Five Star singles chronology
| "Crazy" (1984) | "All Fall Down" (1985) | "Let Me Be the One" (1985) |

= All Fall Down (Five Star song) =

"All Fall Down" is the name of a 1985 hit single by British pop group Five Star. The single was the third UK release from their first album Luxury of Life, released in June 1985. The single was written by Barry Blue and Robin Smith, themselves famous for writing songs for artists in the 1970s.

The video used a technique similar to that of A-ha's "Take On Me", with a rotoscope type clip.

The single became a breakthrough for Five Star, giving them their first Top 40 entry, peaking at #15. Their first three single releases had all failed to make the Top 100.

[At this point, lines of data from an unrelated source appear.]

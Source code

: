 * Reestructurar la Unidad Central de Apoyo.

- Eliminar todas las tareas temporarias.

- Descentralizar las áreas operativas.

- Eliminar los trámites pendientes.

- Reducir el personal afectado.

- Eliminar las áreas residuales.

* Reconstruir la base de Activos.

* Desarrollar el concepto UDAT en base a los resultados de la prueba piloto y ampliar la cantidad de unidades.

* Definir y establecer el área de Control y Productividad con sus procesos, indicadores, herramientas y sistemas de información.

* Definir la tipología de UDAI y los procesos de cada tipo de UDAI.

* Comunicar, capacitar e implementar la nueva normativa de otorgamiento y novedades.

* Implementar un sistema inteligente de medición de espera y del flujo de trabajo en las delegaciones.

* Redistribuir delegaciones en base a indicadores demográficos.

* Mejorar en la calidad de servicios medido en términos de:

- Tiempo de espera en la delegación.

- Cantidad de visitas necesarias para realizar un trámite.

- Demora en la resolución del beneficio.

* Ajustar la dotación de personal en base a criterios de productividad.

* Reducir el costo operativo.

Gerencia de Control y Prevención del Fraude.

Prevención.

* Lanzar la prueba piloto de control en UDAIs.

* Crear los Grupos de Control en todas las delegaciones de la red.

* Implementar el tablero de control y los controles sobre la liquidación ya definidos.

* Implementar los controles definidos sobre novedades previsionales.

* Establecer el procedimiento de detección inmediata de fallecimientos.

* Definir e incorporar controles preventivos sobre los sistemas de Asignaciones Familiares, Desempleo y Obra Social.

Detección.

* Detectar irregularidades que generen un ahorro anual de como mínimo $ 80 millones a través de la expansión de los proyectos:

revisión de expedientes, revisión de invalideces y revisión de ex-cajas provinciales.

The song's b-side, "First Avenue", was an instrumental track written and co-produced by band member Deniece Pearson and credited to the Five Star Orchestra. It was nominated for a Grammy Award for Best R&B Instrumental Performance in 1986.

==Track listings==
7" single:
1. All Fall Down
2. First Avenue

12" single: PT40040
1. All Fall Down (5:30 Extended Version)
2. All Fall Down (Instrumental)
3. First Avenue

2nd 12" single: PT40040R
1. All Fall Down (M&M Remix) 08:24
2. All Fall Down (Instrumental)
3. First Avenue

All tracks available on the remastered versions of either the 2010 'Luxury Of Life' album, the 2013 'The Remix Anthology (The Remixes 1984-1991)' or the 2018 'Luxury - The Definitive Anthology 1984-1991' boxset.